バンコク

谷恒生の「バンコク楽宮ホテル」

1991年10月



地球の歩き方90−91。アカマルが楽宮ホテル。ジュライホテルも載っている。

楽宮旅社
谷恒生の傑作「バンコク楽宮ホテル」を読んで、いてもたってもいられなくなってバンコクを訪れた諸兄も多いだろう。

何を隠そう、わたしもその一人。主人公の加田さんになりきってバンコクに現れたのは1991年10月のことだ。

場所はヤワラー(中華街)の外れ、ホアランポーン駅までバスでやってきて、地図を見ながら運河の臭気を払いつつ歩き出す。

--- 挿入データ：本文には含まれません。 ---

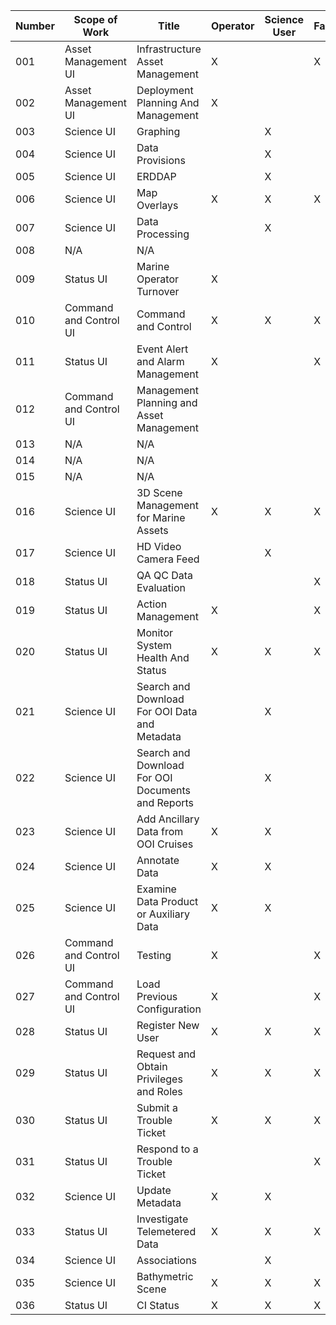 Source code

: | Number   | Scope of Work            | Title                                               | Operator   | Science User   | Facility   | Data Manager   | Program Management   |
| -------- | ------------------------ | --------------------------------------------------- | ---------- | -------------- | ---------- | -------------- | ------------------ |
| 001      | Asset Management UI      | Infrastructure Asset Management                     | X          |                | X          |                |                    |
| 002      | Asset Management UI      | Deployment Planning And Management                  | X          |                |            |                |                    |
| 003      | Science UI               | Graphing                                            |            | X              |            |                |                    |
| 004      | Science UI               | Data Provisions                                     |            | X              |            |                |                    |
| 005      | Science UI               | ERDDAP                                              |            | X              |            |                |                    |
| 006      | Science UI               | Map Overlays                                        | X          | X              | X          |                |                    |
| 007      | Science UI               | Data Processing                                     |            | X              |            |                |                    |
| 008      | N/A                      | N/A                                                 |            |                |            |                |                    |
| 009      | Status UI                | Marine Operator Turnover                            | X          |                |            |                |                    |
| 010      | Command and Control UI   | Command and Control                                 | X          | X              | X          |                |                    |
| 011      | Status UI                | Event Alert and Alarm Management                    | X          |                | X          |                | X                  |
| 012      | Command and Control UI   | Management Planning and Asset Management            |            |                |            |                |                    |
| 013      | N/A                      | N/A                                                 |            |                |            |                |                    |
| 014      | N/A                      | N/A                                                 |            |                |            |                |                    |
| 015      | N/A                      | N/A                                                 |            |                |            |                |                    |
| 016      | Science UI               | 3D Scene Management for Marine Assets               | X          | X              | X          |                |                    |
| 017      | Science UI               | HD Video Camera Feed                                |            | X              |            |                |                    |
| 018      | Status UI                | QA QC Data Evaluation                               |            |                | X          | X              |                    |
| 019      | Status UI                | Action Management                                   | X          |                | X          |                | X                  |
| 020      | Status UI                | Monitor System Health And Status                    | X          | X              | X          |                | X                  |
| 021      | Science UI               | Search and Download For OOI Data and Metadata       |            | X              |            |                |                    |
| 022      | Science UI               | Search and Download For OOI Documents and Reports   |            | X              |            |                |                    |
| 023      | Science UI               | Add Ancillary Data from OOI Cruises                 | X          | X              |            | X              |                    |
| 024      | Science UI               | Annotate Data                                       | X          | X              |            |                |                    |
| 025      | Science UI               | Examine Data Product or Auxiliary Data              | X          | X              |            | X              |                    |
| 026      | Command and Control UI   | Testing                                             | X          |                | X          |                |                    |
| 027      | Command and Control UI   | Load Previous Configuration                         | X          |                | X          |                |                    |
| 028      | Status UI                | Register New User                                   | X          | X              | X          | X              | X                  |
| 029      | Status UI                | Request and Obtain Privileges and Roles             | X          | X              | X          | X              | X                  |
| 030      | Status UI                | Submit a Trouble Ticket                             | X          | X              | X          | X              | X                  |
| 031      | Status UI                | Respond to a Trouble Ticket                         |            |                | X          |                |                    |
| 032      | Science UI               | Update Metadata                                     | X          | X              |            |                |                    |
| 033      | Status UI                | Investigate Telemetered Data                        | X          | X              | X          | X              |                    |
| 034      | Science UI               | Associations                                        |            | X              |            |                |                    |
| 035      | Science UI               | Bathymetric Scene                                   | X          | X              | X          |                |                    |
| 036      | Status UI                | CI Status                                           | X          | X              | X          | X              | X                  |

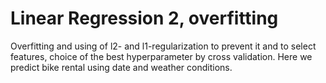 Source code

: # Linear Regression 2, overfitting
Overfitting and using of l2- and l1-regularization to prevent it and to select features, choice of the best hyperparameter by cross validation. 
Here we predict bike rental using date and weather conditions.
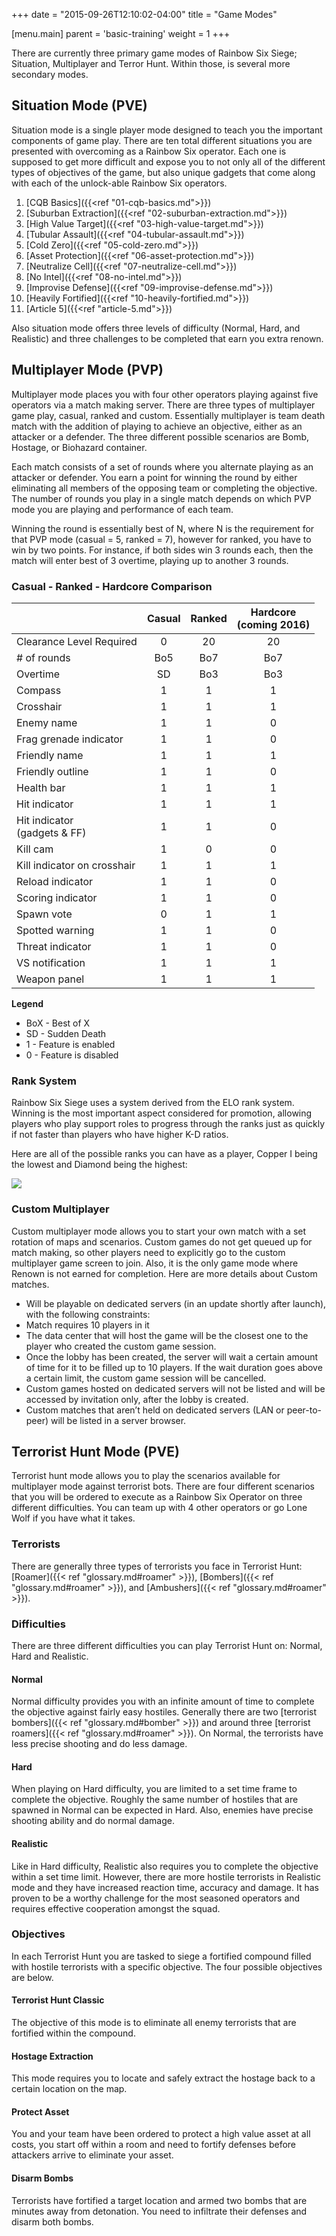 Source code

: +++
date = "2015-09-26T12:10:02-04:00"
title = "Game Modes"

[menu.main]
  parent = 'basic-training'
  weight = 1
+++

There are currently three primary game modes of Rainbow Six Siege; Situation, Multiplayer and Terror Hunt. Within those, is several more secondary modes.

## Situation Mode (PVE)

Situation mode is a single player mode designed to teach you the important components of game play. There are ten total different situations you are presented with overcoming as a Rainbow Six operator. Each one is supposed to get more difficult and expose you to not only all of the different types of objectives of the game, but also unique gadgets that come along with each of the unlock-able Rainbow Six operators.

1. [CQB Basics]({{<ref "01-cqb-basics.md">}})
1. [Suburban Extraction]({{<ref "02-suburban-extraction.md">}})
1. [High Value Target]({{<ref "03-high-value-target.md">}})
1. [Tubular Assault]({{<ref "04-tubular-assault.md">}})
1. [Cold Zero]({{<ref "05-cold-zero.md">}})
1. [Asset Protection]({{<ref "06-asset-protection.md">}})
1. [Neutralize Cell]({{<ref "07-neutralize-cell.md">}})
1. [No Intel]({{<ref "08-no-intel.md">}})
1. [Improvise Defense]({{<ref "09-improvise-defense.md">}})
1. [Heavily Fortified]({{<ref "10-heavily-fortified.md">}})
1. [Article 5]({{<ref "article-5.md">}})

Also situation mode offers three levels of difficulty (Normal, Hard, and Realistic) and three challenges to be completed that earn you extra renown.

## Multiplayer Mode (PVP)

Multiplayer mode places you with four other operators playing against five operators via a match making server. There are three types of multiplayer game play, casual, ranked and custom. Essentially multiplayer is team death match with the addition of playing to achieve an objective, either as an attacker or a defender. The three different possible scenarios are Bomb, Hostage, or Biohazard container.

Each match consists of a set of rounds where you alternate playing as an attacker or defender. You earn a point for winning the round by either eliminating all members of the opposing team or completing the objective. The number of rounds you play in a single match depends on which PVP mode you are playing and performance of each team.

Winning the round is essentially best of N, where N is the requirement for that PVP mode (casual = 5, ranked = 7), however for ranked, you have to win by two points. For instance, if both sides win 3 rounds each, then the match will enter best of 3 overtime, playing up to another 3 rounds.

### Casual - Ranked - Hardcore Comparison

|                                 | Casual | Ranked | Hardcore<br>(coming 2016) |
| ------------------------------- | :----: | :----: | :-----------------------: |
| Clearance Level Required        | 0      | 20     | 20                        |
| # of rounds                     | Bo5    | Bo7    | Bo7                       |
| Overtime                        | SD     | Bo3    | Bo3                       |
| Compass                         | 1      | 1      | 1                         |
| Crosshair                       | 1      | 1      | 1                         |
| Enemy name                      | 1      | 1      | 0                         |
| Frag grenade indicator          | 1      | 1      | 0                         |
| Friendly name                   | 1      | 1      | 1                         |
| Friendly outline                | 1      | 1      | 0                         |
| Health bar                      | 1      | 1      | 1                         |
| Hit indicator                   | 1      | 1      | 1                         |
| Hit indicator<br>(gadgets & FF) | 1      | 1      | 0                         |
| Kill cam                        | 1      | 0      | 0                         |
| Kill indicator on crosshair     | 1      | 1      | 1                         |
| Reload indicator                | 1      | 1      | 0                         |
| Scoring indicator               | 1      | 1      | 0                         |
| Spawn vote                      | 0      | 1      | 1                         |
| Spotted warning                 | 1      | 1      | 0                         |
| Threat indicator                | 1      | 1      | 0                         |
| VS notification                 | 1      | 1      | 1                         |
| Weapon panel                    | 1      | 1      | 1                         |

**Legend**

* BoX - Best of X
* SD - Sudden Death
* 1 - Feature is enabled
* 0 - Feature is disabled

### Rank System

Rainbow Six Siege uses a system derived from the ELO rank system. Winning is the most important aspect considered for promotion, allowing players who play support roles to progress through the ranks just as quickly if not faster than players who have higher K-D ratios.

Here are all of the possible ranks you can have as a player, Copper I being the lowest and Diamond being the highest:

<img src="/images/ranks/all-ranks.png" class="img-rounded featured-image">

### Custom Multiplayer

Custom multiplayer mode allows you to start your own match with a set rotation of maps and scenarios. Custom games do not get queued up for match making, so other players need to explicitly go to the custom multiplayer game screen to join. Also, it is the only game mode where Renown is not earned for completion. Here are more details about Custom matches.

* Will be playable on dedicated servers (in an update shortly after launch), with the following constraints:
* Match requires 10 players in it
* The data center that will host the game will be the closest one to the player who created the custom game session.
* Once the lobby has been created, the server will wait a certain amount of time for it to be filled up to 10 players. If the wait duration goes above a certain limit, the custom game session will be cancelled.
* Custom games hosted on dedicated servers will not be listed and will be accessed by invitation only, after the lobby is created.
* Custom matches that aren’t held on dedicated servers (LAN or peer-to-peer) will be listed in a server browser.

## Terrorist Hunt Mode (PVE)

Terrorist hunt mode allows you to play the scenarios available for multiplayer mode against terrorist bots. There are four different scenarios that you will be ordered to execute as a Rainbow Six Operator on three different difficulties. You can team up with 4 other operators or go Lone Wolf if you have what it takes.

### Terrorists

There are generally three types of terrorists you face in Terrorist Hunt: [Roamer]({{< ref "glossary.md#roamer" >}}), [Bombers]({{< ref "glossary.md#roamer" >}}), and [Ambushers]({{< ref "glossary.md#roamer" >}}).

### Difficulties

There are three different difficulties you can play Terrorist Hunt on: Normal, Hard and Realistic.

#### Normal

Normal difficulty provides you with an infinite amount of time to complete the objective against fairly easy hostiles. Generally there are two [terrorist bombers]({{< ref "glossary.md#bomber" >}}) and around three [terrorist roamers]({{< ref "glossary.md#roamer" >}}). On Normal, the terrorists have less precise shooting and do less damage.

#### Hard

When playing on Hard difficulty, you are limited to a set time frame to complete the objective. Roughly the same number of hostiles that are spawned in Normal can be expected in Hard. Also, enemies have precise shooting ability and do normal damage.

#### Realistic

Like in Hard difficulty, Realistic also requires you to complete the objective within a set time limit. However, there are more hostile terrorists in Realistic mode and they have increased reaction time, accuracy and damage. It has proven to be a worthy challenge for the most seasoned operators and requires effective cooperation amongst the squad.

### Objectives

In each Terrorist Hunt you are tasked to siege a fortified compound filled with hostile terrorists with a specific objective. The four possible objectives are below.

#### Terrorist Hunt Classic

The objective of this mode is to eliminate all enemy terrorists that are fortified within the compound.

#### Hostage Extraction

This mode requires you to locate and safely extract the hostage back to a certain location on the map.

#### Protect Asset

You and your team have been ordered to protect a high value asset at all costs, you start off within a room and need to fortify defenses before attackers arrive to eliminate your asset.

#### Disarm Bombs

Terrorists have fortified a target location and armed two bombs that are minutes away from detonation. You need to infiltrate their defenses and disarm both bombs.
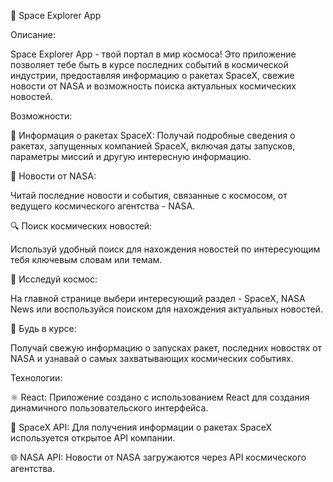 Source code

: 🚀 Space Explorer App

Описание:

Space Explorer App - твой портал в мир космоса! Это приложение позволяет тебе быть в курсе последних событий в космической индустрии, предоставляя информацию о ракетах SpaceX, свежие новости от NASA и возможность поиска актуальных космических новостей.

Возможности:

🚀 Информация о ракетах SpaceX: Получай подробные сведения о ракетах, запущенных компанией SpaceX, включая даты запусков, параметры миссий и другую интересную информацию.

🌌 Новости от NASA: 

Читай последние новости и события, связанные с космосом, от ведущего космического агентства - NASA.

🔍 Поиск космических новостей: 

Используй удобный поиск для нахождения новостей по интересующим тебя ключевым словам или темам.

🚀 Исследуй космос:

На главной странице выбери интересующий раздел - SpaceX, NASA News или воспользуйся поиском для нахождения актуальных новостей.

📰 Будь в курсе:

Получай свежую информацию о запусках ракет, последних новостях от NASA и узнавай о самых захватывающих космических событиях.

Технологии:

⚛️ React: Приложение создано с использованием React для создания динамичного пользовательского интерфейса.

🚀 SpaceX API: Для получения информации о ракетах SpaceX используется открытое API компании.

🌐 NASA API: Новости от NASA загружаются через API космического агентства.
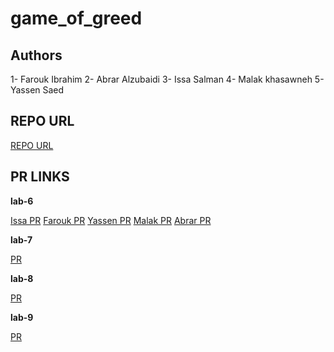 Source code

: # game_of_greed

## Authors 
1- Farouk Ibrahim
2- Abrar Alzubaidi
3- Issa Salman
4- Malak khasawneh
5- Yassen Saed


## REPO URL

[REPO URL](https://github.com/AbrarAlzubaidi/game_of_greed)

## PR LINKS

**lab-6**

[Issa PR](https://github.com/AbrarAlzubaidi/game_of_greed/pull/2)
[Farouk PR](https://github.com/AbrarAlzubaidi/game_of_greed/pull/5)
[Yassen PR](https://github.com/AbrarAlzubaidi/game_of_greed/pull/4)
[Malak PR](https://github.com/AbrarAlzubaidi/game_of_greed/pull/1)
[Abrar PR](https://github.com/AbrarAlzubaidi/game_of_greed/pull/3)

**lab-7**

[PR](https://github.com/AbrarAlzubaidi/game_of_greed/pull/11)

**lab-8**

[PR](https://github.com/AbrarAlzubaidi/game_of_greed/pull/12)


**lab-9**

[PR](https://github.com/AbrarAlzubaidi/game_of_greed/pull/15)


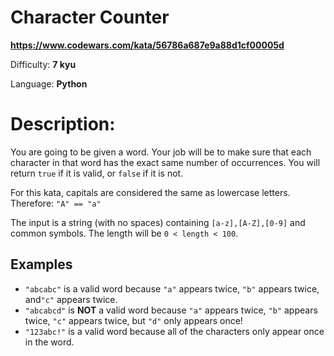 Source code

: # Character Counter

**<https://www.codewars.com/kata/56786a687e9a88d1cf00005d>**

Difficulty: **7 kyu**

Language: **Python**

# Description:

You are going to be given a word. Your job will be to make sure that each character in that word has the exact same number of occurrences. You will return `true` if it is valid, or `false` if it is not.


For this kata, capitals are considered the same as lowercase letters. Therefore: `"A" == "a"` 


The input is a string (with no spaces) containing `[a-z],[A-Z],[0-9]` and common symbols. The length will be `0 < length < 100`.


## Examples


* `"abcabc"` is a valid word because `"a"` appears twice, `"b"` appears twice, and`"c"` appears twice.
* `"abcabcd"` is **NOT** a valid word because `"a"` appears twice, `"b"` appears twice, `"c"` appears twice, but `"d"` only appears once!
* `"123abc!"` is a valid word because all of the characters only appear once in the word.


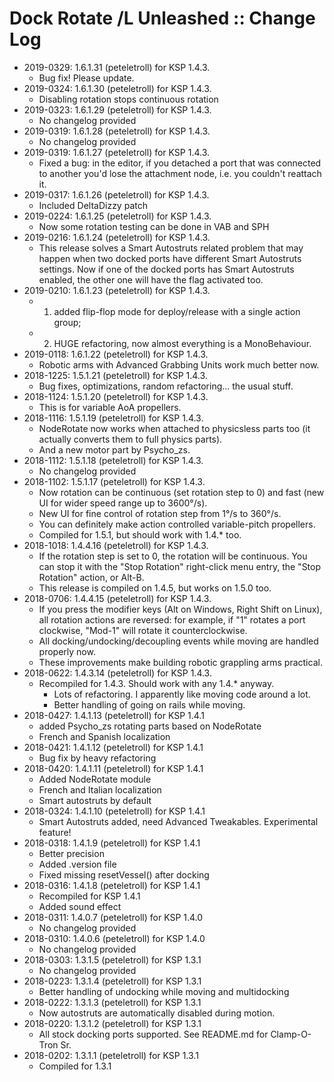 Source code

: # Dock Rotate /L Unleashed :: Change Log

* 2019-0329: 1.6.1.31 (peteletroll) for KSP 1.4.3.
	+ Bug fix! Please update.
* 2019-0324: 1.6.1.30 (peteletroll) for KSP 1.4.3.
	+ Disabling rotation stops continuous rotation
* 2019-0323: 1.6.1.29 (peteletroll) for KSP 1.4.3.
	+ No changelog provided
* 2019-0319: 1.6.1.28 (peteletroll) for KSP 1.4.3.
	+ No changelog provided
* 2019-0319: 1.6.1.27 (peteletroll) for KSP 1.4.3.
	+ Fixed a bug: in the editor, if you detached a port that was connected to another you'd lose the attachment node, i.e. you couldn't reattach it.
* 2019-0317: 1.6.1.26 (peteletroll) for KSP 1.4.3.
	+ Included DeltaDizzy patch
* 2019-0224: 1.6.1.25 (peteletroll) for KSP 1.4.3.
	+ Now some rotation testing can be done in VAB and SPH
* 2019-0216: 1.6.1.24 (peteletroll) for KSP 1.4.3.
	+ This release solves a Smart Autostruts related problem that may happen when two docked ports have different Smart Autostruts settings. Now if one of the docked ports has Smart Autostruts enabled, the other one will have the flag activated too.
* 2019-0210: 1.6.1.23 (peteletroll) for KSP 1.4.3.
	+ 1) added flip-flop mode for deploy/release with a single action group;
	+ 2) HUGE refactoring, now almost everything is a MonoBehaviour.
* 2019-0118: 1.6.1.22 (peteletroll) for KSP 1.4.3.
	+ Robotic arms with Advanced Grabbing Units work much better now.
* 2018-1225: 1.5.1.21 (peteletroll) for KSP 1.4.3.
	+ Bug fixes, optimizations, random refactoring... the usual stuff.
* 2018-1124: 1.5.1.20 (peteletroll) for KSP 1.4.3.
	+ This is for variable AoA propellers.
* 2018-1116: 1.5.1.19 (peteletroll) for KSP 1.4.3.
	+ NodeRotate now works when attached to physicsless parts too (it actually converts them to full physics parts).
	+ And a new motor part by Psycho_zs.
* 2018-1112: 1.5.1.18 (peteletroll) for KSP 1.4.3.
	+ No changelog provided
* 2018-1102: 1.5.1.17 (peteletroll) for KSP 1.4.3.
	+ Now rotation can be continuous (set rotation step to 0) and fast (new UI for wider speed range up to 3600°/s).
	+ New UI for fine control of rotation step from 1°/s to 360°/s.
	+ You can definitely make action controlled variable-pitch propellers.
	+ Compiled for 1.5.1, but should work with 1.4.* too.
* 2018-1018: 1.4.4.16 (peteletroll) for KSP 1.4.3.
	+ If the rotation step is set to 0, the rotation will be continuous. You can stop it with the "Stop Rotation" right-click menu entry, the "Stop Rotation" action, or Alt-B.
	+ This release is compiled on 1.4.5, but works on 1.5.0 too.
* 2018-0706: 1.4.4.15 (peteletroll) for KSP 1.4.3.
	+ If you press the modifier keys (Alt on Windows, Right Shift on Linux), all rotation actions are reversed: for example, if "1" rotates a port clockwise, "Mod-1" will rotate it counterclockwise.
	+ All docking/undocking/decoupling events while moving are handled properly now.
	+ These improvements make building robotic grappling arms practical.
* 2018-0622: 1.4.3.14 (peteletroll) for KSP 1.4.3.
	+ Recompiled for 1.4.3. Should work with any 1.4.* anyway.
		- Lots of refactoring. I apparently like moving code around a lot.
		- Better handling of going on rails while moving.
* 2018-0427: 1.4.1.13 (peteletroll) for KSP 1.4.1
	+ added Psycho_zs rotating parts based on NodeRotate
	+ French and Spanish localization
* 2018-0421: 1.4.1.12 (peteletroll) for KSP 1.4.1
	+ Bug fix by heavy refactoring
* 2018-0420: 1.4.1.11 (peteletroll) for KSP 1.4.1
	+ Added NodeRotate module
	+ French and Italian localization
	+ Smart autostruts by default
* 2018-0324: 1.4.1.10 (peteletroll) for KSP 1.4.1
	+ Smart Autostruts added, need Advanced Tweakables. Experimental feature!
* 2018-0318: 1.4.1.9 (peteletroll) for KSP 1.4.1
	+ Better precision
	+ Added .version file
	+ Fixed missing resetVessel() after docking
* 2018-0316: 1.4.1.8 (peteletroll) for KSP 1.4.1
	+ Recompiled for KSP 1.4.1
	+ Added sound effect
* 2018-0311: 1.4.0.7 (peteletroll) for KSP 1.4.0
	+ No changelog provided
* 2018-0310: 1.4.0.6 (peteletroll) for KSP 1.4.0
	+ No changelog provided
* 2018-0303: 1.3.1.5 (peteletroll) for KSP 1.3.1
	+ No changelog provided
* 2018-0223: 1.3.1.4 (peteletroll) for KSP 1.3.1
	+ Better handling of undocking while moving and multidocking
* 2018-0222: 1.3.1.3 (peteletroll) for KSP 1.3.1
	+ Now autostruts are automatically disabled during motion.
* 2018-0220: 1.3.1.2 (peteletroll) for KSP 1.3.1
	+ All stock docking ports supported. See README.md for Clamp-O-Tron Sr.
* 2018-0202: 1.3.1.1 (peteletroll) for KSP 1.3.1
	+ Compiled for 1.3.1
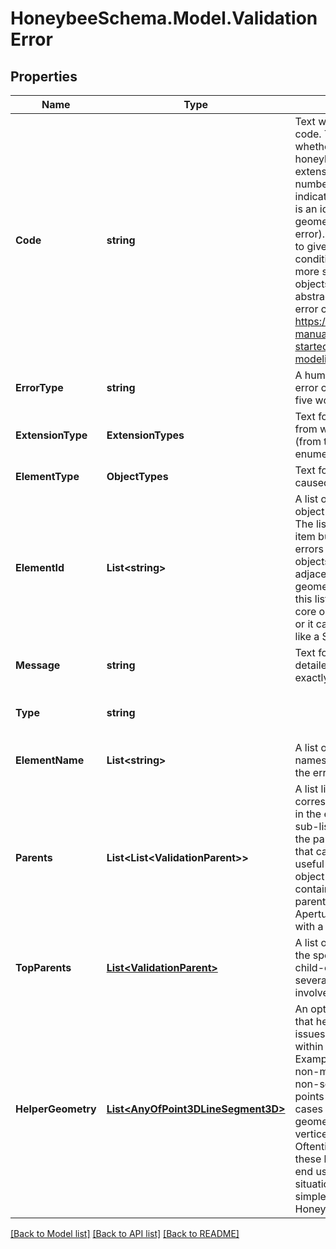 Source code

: 
# HoneybeeSchema.Model.ValidationError

## Properties

Name | Type | Description | Notes
------------ | ------------- | ------------- | -------------
**Code** | **string** | Text with 6 digits for the error code. The first two digits indicate whether the error is a core honeybee error (00) vs. an extension error (any non-zero number). The second two digits indicate the nature of the error (00 is an identifier error, 01 is a geometry error, 02 is an adjacency error). The third two digits are used to give a unique ID to each condition moving upwards from more specific/detailed objects/errors to coarser/more abstract objects/errors. A full list of error codes can be found here: https://docs.pollination.cloud/user-manual/get-started/troubleshooting/help-with-modeling-error-codes | 
**ErrorType** | **string** | A human-readable version of the error code, typically not more than five words long. | 
**ExtensionType** | **ExtensionTypes** | Text for the Honeybee extension from which the error originated (from the ExtensionTypes enumeration). | 
**ElementType** | **ObjectTypes** | Text for the type of object that caused the error. | 
**ElementId** | **List&lt;string&gt;** | A list of text strings for the unique object IDs that caused the error. The list typically contains a single item but there are some types errors that stem from multiple objects like mis-matched area adjacencies or overlapping Room geometries. Note that the IDs in this list can be the identifier of a core object like a Room or a Face or it can be for an extension object like a SensorGrid or a Construction. | 
**Message** | **string** | Text for the error message with a detailed description of what exactly is invalid about the element. | 
**Type** | **string** |  | [optional] [readonly] [default to "ValidationError"]
**ElementName** | **List&lt;string&gt;** | A list of text strings for the display names of the objects that caused the error. | [optional] 
**Parents** | **List&lt;List&lt;ValidationParent&gt;&gt;** | A list lists where each sub-list corresponds to one of the objects in the element_id property. Each sub-list contains information for the parent objects of the object that caused the error. This can be useful for locating the problematic object in the model. This will contain 1 item for a Face with a parent Room. It will contain 2 for an Aperture that has a parent Face with a parent Room. | [optional] 
**TopParents** | [**List&lt;ValidationParent&gt;**](ValidationParent.md) | A list of top-level parent objects for the specific case of duplicate child-object identifiers, where several top-level parents are involved. | [optional] 
**HelperGeometry** | [**List&lt;AnyOfPoint3DLineSegment3D&gt;**](AnyOfPoint3DLineSegment3D.md) | An optional list of geometry objects that helps illustrate where exactly issues with invalid geometry exist within the Honeybee object. Examples include the naked and non-manifold line segments for non-solid Room geometries, the points of self-intersection for cases of self-intersecting geometry and out-of-plane vertices for non-planar objects. Oftentimes, zooming directly to these helper geometries will help end users understand invalid situations in their model faster than simple zooming to the invalid Honeybee object in its totality. | [optional] 

[[Back to Model list]](../README.md#documentation-for-models)
[[Back to API list]](../README.md#documentation-for-api-endpoints)
[[Back to README]](../README.md)

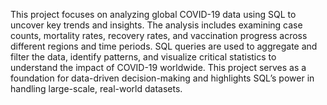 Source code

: This project focuses on analyzing global COVID-19 data using SQL to uncover key trends and insights. The analysis includes examining case counts, mortality rates, recovery rates, and vaccination progress across different regions and time periods. SQL queries are used to aggregate and filter the data, identify patterns, and visualize critical statistics to understand the impact of COVID-19 worldwide. This project serves as a foundation for data-driven decision-making and highlights SQL’s power in handling large-scale, real-world datasets. 
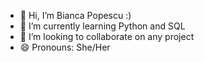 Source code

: - 👋 Hi, I’m Bianca Popescu :)
- 🌱 I’m currently learning Python and SQL
- 💞️ I’m looking to collaborate on any project 
- 😄 Pronouns: She/Her

<!---
Q-bran/Q-bran is a ✨ special ✨ repository because its `README.md` (this file) appears on your GitHub profile.
You can click the Preview link to take a look at your changes.
--->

大型トラックから荷物を降ろしている人たち。食堂で粥をかきこんでいるランニング・シャツの中年の男。外に椅子を持ち出し、仕事の監督をしている化粧っ気のない若い女。中国人だらけだ。車がやっとすれ違うことのできる狭い路地に、掛け声が溢れる。人々が働いている! 本当にここはバンコクなのだろうか。タイ人は昼間は眠っているか、ぼんやりとしていると信じ込んでいたのに。

「楽宮旅社」は4階建、1階は食堂、2階以上が部屋になっている。旅社の雨戸は閉じられていて、淀んだ空気が漂っている。夜の勤めを待つ姫君たちも体を休めていることだろう。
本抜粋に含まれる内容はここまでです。